Die Sehnsucht der Schwestern Gusmão
So kurz können 2,5 Stunden und so gut kann Melodrama sein. Basierend auf Martha Batalhas Roman „Die vielen Talente der Schwestern Gusmão“ erzählt Karim Aïnouz die Geschichte zweier Schwestern im Brasilien der Fünfziger und schenkt uns ein opulentes Juwel von Film, voller Melancholie und Sehnsucht, aber auch Widerständigkeit und Ringen um Selbstbestimmung.
In der restriktiven Enge einer patriarchalen Gesellschaft bleibt nicht viel Platz für Talente oder Sehnsüchte der weiblichen Protagonistinnen. Statt das jedoch tränenreich im Telenovella-Stil auszuschlachten, setzt Aïnouz auf eine eher zurückhaltende, sperrige Inszenierung, die Erwartungshaltungen unterwandert und letztendlich ambivalent bleibt.

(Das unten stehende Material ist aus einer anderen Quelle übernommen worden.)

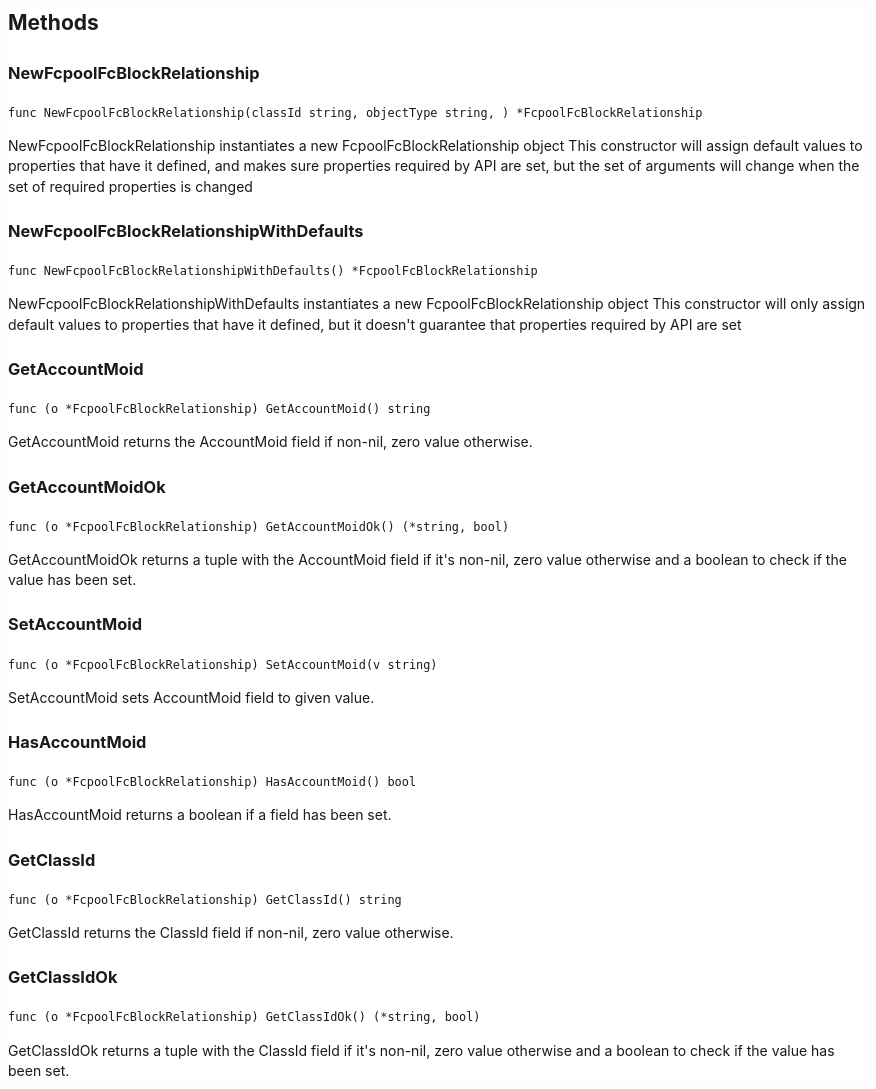 ## Methods

### NewFcpoolFcBlockRelationship

`func NewFcpoolFcBlockRelationship(classId string, objectType string, ) *FcpoolFcBlockRelationship`

NewFcpoolFcBlockRelationship instantiates a new FcpoolFcBlockRelationship object
This constructor will assign default values to properties that have it defined,
and makes sure properties required by API are set, but the set of arguments
will change when the set of required properties is changed

### NewFcpoolFcBlockRelationshipWithDefaults

`func NewFcpoolFcBlockRelationshipWithDefaults() *FcpoolFcBlockRelationship`

NewFcpoolFcBlockRelationshipWithDefaults instantiates a new FcpoolFcBlockRelationship object
This constructor will only assign default values to properties that have it defined,
but it doesn't guarantee that properties required by API are set

### GetAccountMoid

`func (o *FcpoolFcBlockRelationship) GetAccountMoid() string`

GetAccountMoid returns the AccountMoid field if non-nil, zero value otherwise.

### GetAccountMoidOk

`func (o *FcpoolFcBlockRelationship) GetAccountMoidOk() (*string, bool)`

GetAccountMoidOk returns a tuple with the AccountMoid field if it's non-nil, zero value otherwise
and a boolean to check if the value has been set.

### SetAccountMoid

`func (o *FcpoolFcBlockRelationship) SetAccountMoid(v string)`

SetAccountMoid sets AccountMoid field to given value.

### HasAccountMoid

`func (o *FcpoolFcBlockRelationship) HasAccountMoid() bool`

HasAccountMoid returns a boolean if a field has been set.

### GetClassId

`func (o *FcpoolFcBlockRelationship) GetClassId() string`

GetClassId returns the ClassId field if non-nil, zero value otherwise.

### GetClassIdOk

`func (o *FcpoolFcBlockRelationship) GetClassIdOk() (*string, bool)`

GetClassIdOk returns a tuple with the ClassId field if it's non-nil, zero value otherwise
and a boolean to check if the value has been set.
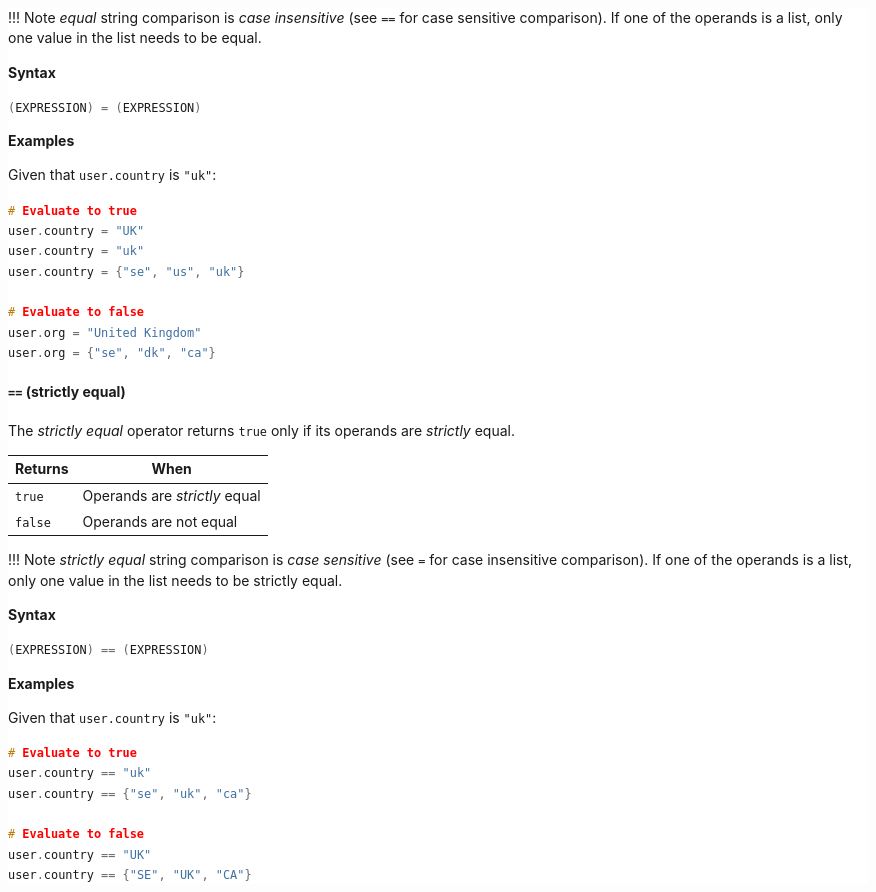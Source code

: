 !!! Note
    _equal_ string comparison is _case insensitive_ (see `==` for case
    sensitive comparison). If one of the operands is a list, only one value in the list needs to be equal.

**Syntax**

```c
(EXPRESSION) = (EXPRESSION)
```

**Examples**

Given that `user.country` is `"uk"`:

```c
# Evaluate to true
user.country = "UK"
user.country = "uk"
user.country = {"se", "us", "uk"}

# Evaluate to false
user.org = "United Kingdom"
user.org = {"se", "dk", "ca"}
```

#### **`==` (strictly equal)**

The _strictly equal_ operator returns `true` only if its operands are _strictly_ equal.

|Returns|When   |
|---    |---    |
|`true` | Operands are _strictly_ equal|
|`false`| Operands are not equal|

!!! Note
    _strictly equal_ string comparison is _case sensitive_ (see `=` for case insensitive comparison).
    If one of the operands is a list, only one value in the list needs to be strictly equal.

**Syntax**

```c
(EXPRESSION) == (EXPRESSION)
```

**Examples**

Given that `user.country` is `"uk"`:

```c
# Evaluate to true
user.country == "uk"
user.country == {"se", "uk", "ca"}

# Evaluate to false
user.country == "UK"
user.country == {"SE", "UK", "CA"}
```
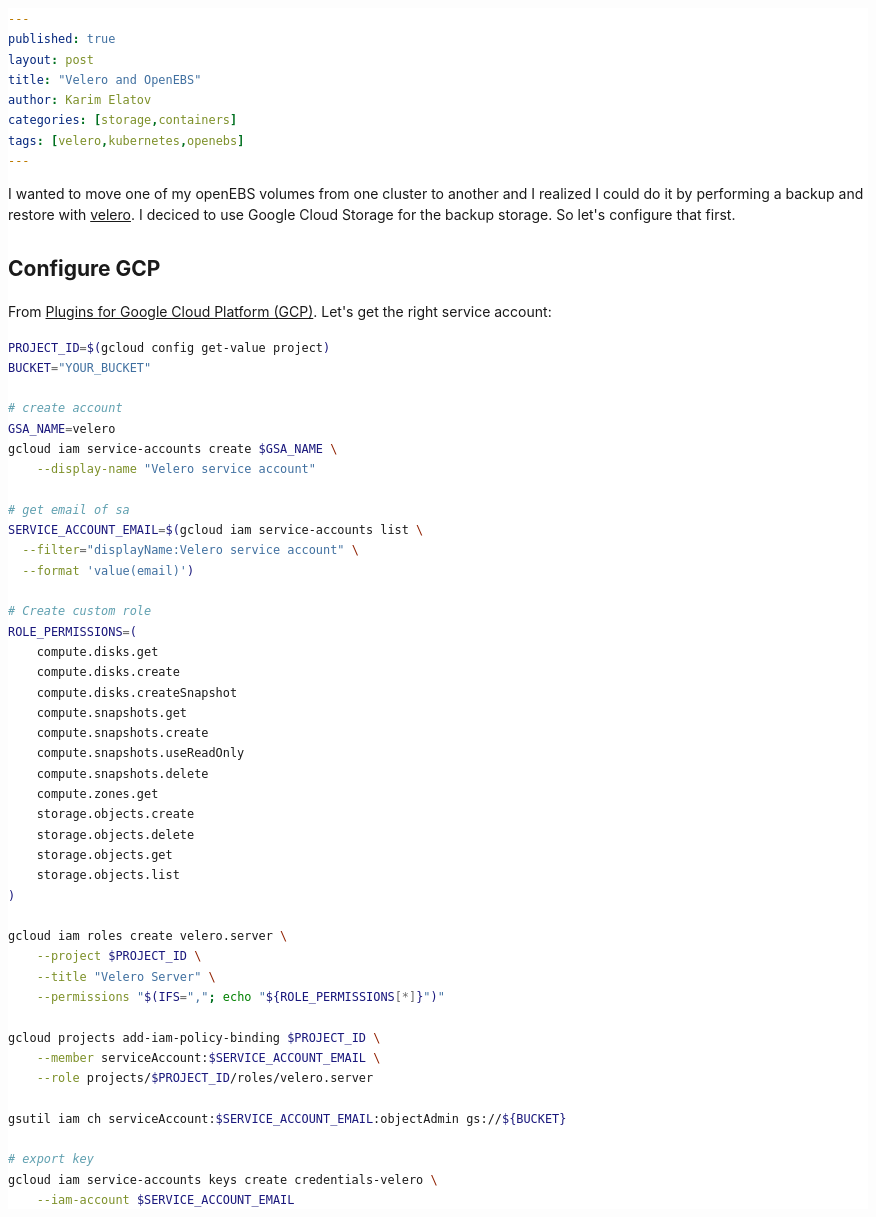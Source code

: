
 ```yaml
---
published: true
layout: post
title: "Velero and OpenEBS"
author: Karim Elatov
categories: [storage,containers]
tags: [velero,kubernetes,openebs]
---
```


I wanted to move one of my openEBS volumes from one cluster to another and I realized I could do it by performing a backup and restore with [velero](https://velero.io/). I deciced to use Google Cloud Storage for the backup storage. So let's configure that first.

## Configure GCP

From [Plugins for Google Cloud Platform (GCP)](https://github.com/vmware-tanzu/velero-plugin-for-gcp#setup). Let's get the right service account:

```bash
PROJECT_ID=$(gcloud config get-value project)
BUCKET="YOUR_BUCKET"

# create account
GSA_NAME=velero
gcloud iam service-accounts create $GSA_NAME \
    --display-name "Velero service account"

# get email of sa
SERVICE_ACCOUNT_EMAIL=$(gcloud iam service-accounts list \
  --filter="displayName:Velero service account" \
  --format 'value(email)')

# Create custom role
ROLE_PERMISSIONS=(
    compute.disks.get
    compute.disks.create
    compute.disks.createSnapshot
    compute.snapshots.get
    compute.snapshots.create
    compute.snapshots.useReadOnly
    compute.snapshots.delete
    compute.zones.get
    storage.objects.create
    storage.objects.delete
    storage.objects.get
    storage.objects.list
)

gcloud iam roles create velero.server \
    --project $PROJECT_ID \
    --title "Velero Server" \
    --permissions "$(IFS=","; echo "${ROLE_PERMISSIONS[*]}")"

gcloud projects add-iam-policy-binding $PROJECT_ID \
    --member serviceAccount:$SERVICE_ACCOUNT_EMAIL \
    --role projects/$PROJECT_ID/roles/velero.server

gsutil iam ch serviceAccount:$SERVICE_ACCOUNT_EMAIL:objectAdmin gs://${BUCKET}

# export key
gcloud iam service-accounts keys create credentials-velero \
    --iam-account $SERVICE_ACCOUNT_EMAIL
```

Beide Schwestern werden ein Leben führen, das sie sich so nicht erhofft haben, müssen jede auf ihre Weise die Folgen der ihnen aufgezwungenen Erwartungen und Normen ertragen. Beide Schicksale sind gleichzeitig erfüllt und sind es nicht. Beständig suchen die Protagonistinnen nach einem Sinn und Halt, den sie mal finden, mal auch nicht – aber Glück und Unglück sind sich dabei viel näher, als man es hätte erwarten dürfen.
Eingebettet ist das alles in eine stimmige filmische Umsetzung. Die Bilder sind farbenfroh, die Aufnahmen voller Leben, der Film selbst, trotz aller Melancholie, voller Lebensfreude.
Der brasilianische Oscarbeitrag hatte seine Weltpremiere auf den Filmfestspielen von Cannes 2019 und wurde nicht nur dort ausgezeichnet.